#### Work to be completed:
When you find the word "project" in a line of the entries, please copy the whole line.

[Stored data]

* * *

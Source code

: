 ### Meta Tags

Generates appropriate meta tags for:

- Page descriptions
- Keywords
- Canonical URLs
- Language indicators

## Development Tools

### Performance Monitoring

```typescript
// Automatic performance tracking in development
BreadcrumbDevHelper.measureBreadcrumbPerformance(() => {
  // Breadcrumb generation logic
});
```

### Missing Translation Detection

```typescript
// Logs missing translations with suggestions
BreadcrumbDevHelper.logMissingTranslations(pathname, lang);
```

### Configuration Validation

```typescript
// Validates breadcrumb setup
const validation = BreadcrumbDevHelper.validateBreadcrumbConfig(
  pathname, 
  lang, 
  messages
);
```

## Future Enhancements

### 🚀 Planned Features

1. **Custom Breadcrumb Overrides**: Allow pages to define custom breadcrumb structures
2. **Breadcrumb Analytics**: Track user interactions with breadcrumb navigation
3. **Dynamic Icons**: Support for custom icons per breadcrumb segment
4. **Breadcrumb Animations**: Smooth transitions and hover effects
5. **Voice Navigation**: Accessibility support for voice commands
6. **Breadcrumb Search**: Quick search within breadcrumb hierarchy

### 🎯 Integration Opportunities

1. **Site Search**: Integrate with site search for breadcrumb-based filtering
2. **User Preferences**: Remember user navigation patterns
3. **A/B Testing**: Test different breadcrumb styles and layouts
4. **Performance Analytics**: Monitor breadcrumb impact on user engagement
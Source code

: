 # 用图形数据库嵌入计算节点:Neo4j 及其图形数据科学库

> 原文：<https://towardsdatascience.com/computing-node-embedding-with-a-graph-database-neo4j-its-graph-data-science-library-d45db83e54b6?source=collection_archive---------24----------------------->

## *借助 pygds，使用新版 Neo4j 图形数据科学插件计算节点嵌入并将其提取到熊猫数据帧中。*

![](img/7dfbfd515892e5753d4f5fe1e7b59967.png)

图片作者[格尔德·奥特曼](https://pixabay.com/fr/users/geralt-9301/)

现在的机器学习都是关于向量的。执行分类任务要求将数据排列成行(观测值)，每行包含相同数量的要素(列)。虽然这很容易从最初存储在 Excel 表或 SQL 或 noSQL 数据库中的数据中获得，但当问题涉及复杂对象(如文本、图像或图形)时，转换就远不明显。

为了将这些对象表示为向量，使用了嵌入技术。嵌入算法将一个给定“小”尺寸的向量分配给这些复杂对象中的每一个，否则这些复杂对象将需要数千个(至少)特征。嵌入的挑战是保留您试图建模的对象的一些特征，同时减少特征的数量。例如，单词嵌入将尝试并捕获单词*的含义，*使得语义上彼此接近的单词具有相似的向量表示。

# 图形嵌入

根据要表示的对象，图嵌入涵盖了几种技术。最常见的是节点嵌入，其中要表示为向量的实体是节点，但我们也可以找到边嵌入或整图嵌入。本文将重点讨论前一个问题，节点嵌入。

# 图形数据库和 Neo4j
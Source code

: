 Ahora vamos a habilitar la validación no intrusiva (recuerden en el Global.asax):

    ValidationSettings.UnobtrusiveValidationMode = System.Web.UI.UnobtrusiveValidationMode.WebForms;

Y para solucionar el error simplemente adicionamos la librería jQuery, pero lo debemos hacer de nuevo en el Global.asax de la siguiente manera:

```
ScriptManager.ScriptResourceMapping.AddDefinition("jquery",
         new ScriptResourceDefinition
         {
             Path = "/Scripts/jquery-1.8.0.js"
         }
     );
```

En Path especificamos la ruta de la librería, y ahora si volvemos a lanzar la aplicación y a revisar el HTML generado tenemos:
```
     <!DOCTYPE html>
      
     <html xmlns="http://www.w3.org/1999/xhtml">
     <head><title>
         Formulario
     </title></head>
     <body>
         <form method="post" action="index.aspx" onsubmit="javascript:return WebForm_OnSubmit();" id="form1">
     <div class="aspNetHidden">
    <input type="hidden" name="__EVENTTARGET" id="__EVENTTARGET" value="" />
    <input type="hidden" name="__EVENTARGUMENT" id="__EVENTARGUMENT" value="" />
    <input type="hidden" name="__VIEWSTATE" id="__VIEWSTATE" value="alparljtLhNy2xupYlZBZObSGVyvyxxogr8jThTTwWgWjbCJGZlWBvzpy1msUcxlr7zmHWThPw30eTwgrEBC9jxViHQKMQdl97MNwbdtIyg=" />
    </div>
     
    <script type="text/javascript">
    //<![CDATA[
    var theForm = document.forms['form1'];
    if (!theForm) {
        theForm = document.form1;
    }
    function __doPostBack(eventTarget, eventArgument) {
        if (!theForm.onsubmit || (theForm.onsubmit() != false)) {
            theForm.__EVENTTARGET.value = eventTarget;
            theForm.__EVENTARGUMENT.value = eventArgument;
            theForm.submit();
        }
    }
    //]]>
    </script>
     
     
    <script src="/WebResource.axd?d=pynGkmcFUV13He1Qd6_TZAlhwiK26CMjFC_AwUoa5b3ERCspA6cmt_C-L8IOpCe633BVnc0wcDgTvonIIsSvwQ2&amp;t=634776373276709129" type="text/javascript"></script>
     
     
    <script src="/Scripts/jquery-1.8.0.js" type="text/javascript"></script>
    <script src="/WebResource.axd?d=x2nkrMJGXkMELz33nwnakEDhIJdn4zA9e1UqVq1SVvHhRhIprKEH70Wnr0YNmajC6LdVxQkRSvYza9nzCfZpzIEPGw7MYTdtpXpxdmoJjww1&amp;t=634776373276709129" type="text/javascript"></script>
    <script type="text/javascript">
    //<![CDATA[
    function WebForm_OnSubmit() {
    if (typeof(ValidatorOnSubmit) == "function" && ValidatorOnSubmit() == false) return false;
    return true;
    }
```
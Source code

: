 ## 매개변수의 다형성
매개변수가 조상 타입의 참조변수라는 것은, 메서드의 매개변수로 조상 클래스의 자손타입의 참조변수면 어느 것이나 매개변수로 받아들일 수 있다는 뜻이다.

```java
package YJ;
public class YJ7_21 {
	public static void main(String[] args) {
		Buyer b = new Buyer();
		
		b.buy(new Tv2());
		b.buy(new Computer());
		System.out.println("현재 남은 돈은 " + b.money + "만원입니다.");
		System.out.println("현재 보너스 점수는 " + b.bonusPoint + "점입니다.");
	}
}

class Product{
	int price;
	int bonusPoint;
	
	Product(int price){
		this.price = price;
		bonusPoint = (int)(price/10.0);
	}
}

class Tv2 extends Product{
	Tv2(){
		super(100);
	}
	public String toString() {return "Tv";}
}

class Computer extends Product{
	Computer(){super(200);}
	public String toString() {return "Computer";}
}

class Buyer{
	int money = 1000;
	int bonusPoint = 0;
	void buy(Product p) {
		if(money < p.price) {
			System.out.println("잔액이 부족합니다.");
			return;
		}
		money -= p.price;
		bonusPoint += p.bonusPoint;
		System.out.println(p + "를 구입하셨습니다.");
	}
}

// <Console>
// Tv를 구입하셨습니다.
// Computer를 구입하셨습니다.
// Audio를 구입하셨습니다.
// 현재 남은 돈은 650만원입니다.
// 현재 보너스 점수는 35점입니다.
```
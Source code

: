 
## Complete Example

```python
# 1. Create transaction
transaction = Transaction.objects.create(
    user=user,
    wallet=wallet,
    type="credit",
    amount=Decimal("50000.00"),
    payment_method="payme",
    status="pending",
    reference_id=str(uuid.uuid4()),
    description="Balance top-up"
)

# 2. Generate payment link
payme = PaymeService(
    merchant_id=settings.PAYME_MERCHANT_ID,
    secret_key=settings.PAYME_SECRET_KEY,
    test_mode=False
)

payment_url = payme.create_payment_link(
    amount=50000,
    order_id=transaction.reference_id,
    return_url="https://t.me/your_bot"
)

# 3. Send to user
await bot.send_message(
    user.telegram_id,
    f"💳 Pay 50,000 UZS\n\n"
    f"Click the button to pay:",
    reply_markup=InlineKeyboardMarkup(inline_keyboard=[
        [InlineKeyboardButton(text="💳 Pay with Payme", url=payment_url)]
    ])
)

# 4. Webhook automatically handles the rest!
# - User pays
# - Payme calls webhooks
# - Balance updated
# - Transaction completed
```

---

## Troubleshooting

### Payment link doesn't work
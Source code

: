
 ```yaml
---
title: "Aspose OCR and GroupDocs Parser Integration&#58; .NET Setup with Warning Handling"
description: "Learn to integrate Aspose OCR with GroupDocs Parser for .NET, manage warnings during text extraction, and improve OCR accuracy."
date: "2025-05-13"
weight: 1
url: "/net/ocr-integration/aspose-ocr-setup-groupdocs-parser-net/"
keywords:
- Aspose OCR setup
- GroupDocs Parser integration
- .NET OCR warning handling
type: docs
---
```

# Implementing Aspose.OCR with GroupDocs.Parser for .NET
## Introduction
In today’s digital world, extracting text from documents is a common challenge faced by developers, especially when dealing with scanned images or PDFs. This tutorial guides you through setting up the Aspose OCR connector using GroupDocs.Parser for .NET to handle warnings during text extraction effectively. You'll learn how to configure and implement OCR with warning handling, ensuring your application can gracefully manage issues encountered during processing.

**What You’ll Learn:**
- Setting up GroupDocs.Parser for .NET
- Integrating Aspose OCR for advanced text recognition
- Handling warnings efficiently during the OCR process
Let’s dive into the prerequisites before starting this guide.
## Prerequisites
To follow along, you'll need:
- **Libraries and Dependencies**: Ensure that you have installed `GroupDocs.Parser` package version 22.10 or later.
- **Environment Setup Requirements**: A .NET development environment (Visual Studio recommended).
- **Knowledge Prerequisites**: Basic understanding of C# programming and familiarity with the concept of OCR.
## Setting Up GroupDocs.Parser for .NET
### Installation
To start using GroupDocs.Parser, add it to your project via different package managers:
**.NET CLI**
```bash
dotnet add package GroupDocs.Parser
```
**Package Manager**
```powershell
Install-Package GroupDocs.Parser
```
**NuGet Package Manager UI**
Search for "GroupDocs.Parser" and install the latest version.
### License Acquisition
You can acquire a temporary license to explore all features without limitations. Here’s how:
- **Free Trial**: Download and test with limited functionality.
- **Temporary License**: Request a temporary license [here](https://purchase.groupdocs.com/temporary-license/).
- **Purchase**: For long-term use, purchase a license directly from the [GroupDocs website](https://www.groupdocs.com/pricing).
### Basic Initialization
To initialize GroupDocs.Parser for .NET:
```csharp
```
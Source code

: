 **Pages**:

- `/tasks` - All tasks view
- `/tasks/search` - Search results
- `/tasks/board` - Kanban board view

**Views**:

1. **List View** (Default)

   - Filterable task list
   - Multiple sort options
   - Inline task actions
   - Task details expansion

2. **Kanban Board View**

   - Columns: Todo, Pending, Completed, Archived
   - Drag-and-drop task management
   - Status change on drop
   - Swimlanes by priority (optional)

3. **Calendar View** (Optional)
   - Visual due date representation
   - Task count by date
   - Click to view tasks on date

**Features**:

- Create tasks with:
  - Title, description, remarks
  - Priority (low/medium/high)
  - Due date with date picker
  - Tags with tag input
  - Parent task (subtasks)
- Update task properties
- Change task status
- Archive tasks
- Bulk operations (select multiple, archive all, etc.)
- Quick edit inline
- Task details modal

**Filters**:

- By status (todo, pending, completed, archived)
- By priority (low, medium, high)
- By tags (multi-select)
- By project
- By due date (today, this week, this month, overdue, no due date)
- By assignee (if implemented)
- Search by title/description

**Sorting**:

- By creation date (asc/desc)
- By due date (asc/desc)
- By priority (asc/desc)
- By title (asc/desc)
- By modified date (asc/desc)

* * *

#### Result of the exercise:
To start using GroupDocs.Parser, add it to your project via different package managers:
- By project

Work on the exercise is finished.